Start of big changes for the Enterprise Content Division?

EMC is set to sell is Syncplicity file sync'n'share business to a private equity firm, according to a Bloomberg report.

Skyview Capital LLC is the aforementioned PE biz, and it says about itself: “We specialise in acquiring and unlocking unrealised potential within market-leading businesses across a variety of sectors.”

Permit us a brief digression here. One exec at Skyview is Jonathan Huberman, who was once the CEO of Iomega, the consumer external disk drive business bought by EMC in April 2008 for $213m.

In January 2013, Joe Tucci’s EMC set up a joint venture with Lenovo, called LenovoEMC, which contained the Iomega business.

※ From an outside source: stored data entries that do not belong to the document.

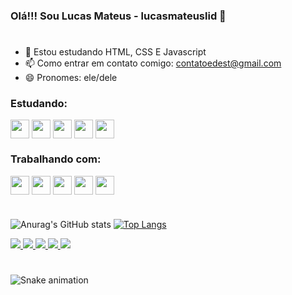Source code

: ### Olá!!! Sou Lucas Mateus - lucasmateuslid 👋

<!--
Here are some ideas to get you started:

- 🔭 I’m currently working on ...
- 🌱 I’m currently learning ...
- 👯 I’m looking to collaborate on ...
- 🤔 I’m looking for help with ...
- 💬 Ask me about ...
- 📫 How to reach me: ...
- 😄 Pronouns: ...
- ⚡ Fun fact: ...
-->
<link rel="stylesheet" href="https://cdn.jsdelivr.net/gh/devicons/devicon@v2.12.0/devicon.min.css">

#
- 🌱 Estou estudando HTML, CSS E Javascript
- 📫 Como entrar em contato comigo: contatoedest@gmail.com
- 😄 Pronomes: ele/dele
<div>
  <h3> Estudando: </h3>
  <img align="center" height="30" widht"40" src="https://upload.wikimedia.org/wikipedia/commons/thumb/9/99/Unofficial_JavaScript_logo_2.svg/1200px-Unofficial_JavaScript_logo_2.svg.png">
  <img align="center" height="30" widht"40" src="https://cdn4.iconfinder.com/data/icons/logos-3/600/React.js_logo-256.png">
  <img align="center" height="30" widht"40" src="https://cdn4.iconfinder.com/data/icons/logos-and-brands/512/267_Python_logo-256.png">
  <img align="center" height="30" widht"40" src="https://upload.wikimedia.org/wikipedia/commons/thumb/9/95/Vue.js_Logo_2.svg/1184px-Vue.js_Logo_2.svg.png">
  <img align="center" height="30" widht"40" src="https://cdn-images-1.medium.com/max/1200/1*5-aoK8IBmXve5whBQM90GA.png">
</div>

<div>
  <h3> Trabalhando com: </h3>
  <img align="center" height="30" widht"40" src="https://cdn1.iconfinder.com/data/icons/logotypes/32/badge-html-5-256.png">
  <img align="center" height="30" widht"40" src="https://cdn1.iconfinder.com/data/icons/logotypes/32/badge-css-3-256.png">
  <img align="center" height="30" widht"40" src="https://cdn4.iconfinder.com/data/icons/logos-and-brands/512/288_Sass_logo-256.png">
  <img align="center" height="30" widht"40" src="https://getbootstrap.com.br/docs/4.1/assets/img/bootstrap-stack.png">
  <img align="center" height="30" widht"40" src="https://upload.wikimedia.org/wikipedia/commons/thumb/a/af/Adobe_Photoshop_Mobile_icon.svg/500px-Adobe_Photoshop_Mobile_icon.svg.png">

</div>

#

![Anurag's GitHub stats](https://github-readme-stats.vercel.app/api?username=lucasmateuslid&show_icons=true&theme=tokyonight)
[![Top Langs](https://github-readme-stats.vercel.app/api/top-langs/?username=lucasmateuslid&layout=compact&theme=tokyonight)](https://github.com/anuraghazra/github-readme-stats)




<div>
  <a href="https://www.instagram.com/l4u_design/" target="blank"> <img src="https://img.shields.io/badge/Instagram-E4405F?style=for-the-badge&logo=instagram&logoColor=white"> </a>
  <a href="https://www.linkedin.com/in/lucas-mateus-lima-957a36181/" target="blank"> <img src="https://img.shields.io/badge/LinkedIn-0077B5?style=for-the-badge&logo=linkedin&logoColor=white"> </a>
  <a href="https://github.com/lucasmateuslid" target="blank"> <img src="https://img.shields.io/badge/GitHub-100000?style=for-the-badge&logo=github&logoColor=white"> </a>
  <a href="mailto:contatoedest@gmail.com" target="blank"> <img src="https://img.shields.io/badge/Gmail-D14836?style=for-the-badge&logo=gmail&logoColor=white"> </a>
  <a href="https://discord.gg/DuWHCEgXKV" target="blank"> <img src="https://img.shields.io/badge/Discord-7289DA?style=for-the-badge&logo=discord&logoColor=white"> </a>
</div>


#


![Snake animation](https://github.com/lucasmateuslid/rafaballerini/blob/output/github-contribution-grid-snake.svg)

Lenovo had the majority stake in this joint venture.

Huberman left his position as president of EMC's consumer and small business products division several months before the JV, in March 2012. He became portfolio operations president at Skyview in February this year after a January 2013 to February 2015 stint as CEO at Tiburon, a public safety and security software supplier.

He was managing director at the Gores Group, a private equity investment firm and Tiburon’s sole investor before that.

Back to Syncplicity, which is EMC Information Infrastructure’s enterprise file synchronisation and sharing product, and which EMC bought in May 2012. Despite good efforts by EMC it hasn’t gained Box or Dropbox levels of prominence and is apparently unprofitable, though its bookings are growing 100 per cent year-on-year.

EMC will retain a stake and continue selling Syncplicity products to its customers after offloading it to Skyview.

The company doesn’t see Syncplicity as part of its core business and this offload, if true, could signal a possible change in the status of Documentum, a content management businesss grouped with Syncplicity and Infoarchive inside EMC II. The three belong to Rohit Ghai’s Enterprise Content Division (ECD). Historically Documentum has underperformed in a revenue sense for EMC II over many quarters, as we have pointed out often.

ECD became the new name for EMC II’s Information Intelligence Group in January this year, along with Ghai replacing previous boss Rick Devenuti. Could be a case of new division head, new strategy.

If true, the Syncplicity sell-off story could be the start of significant ECD changes.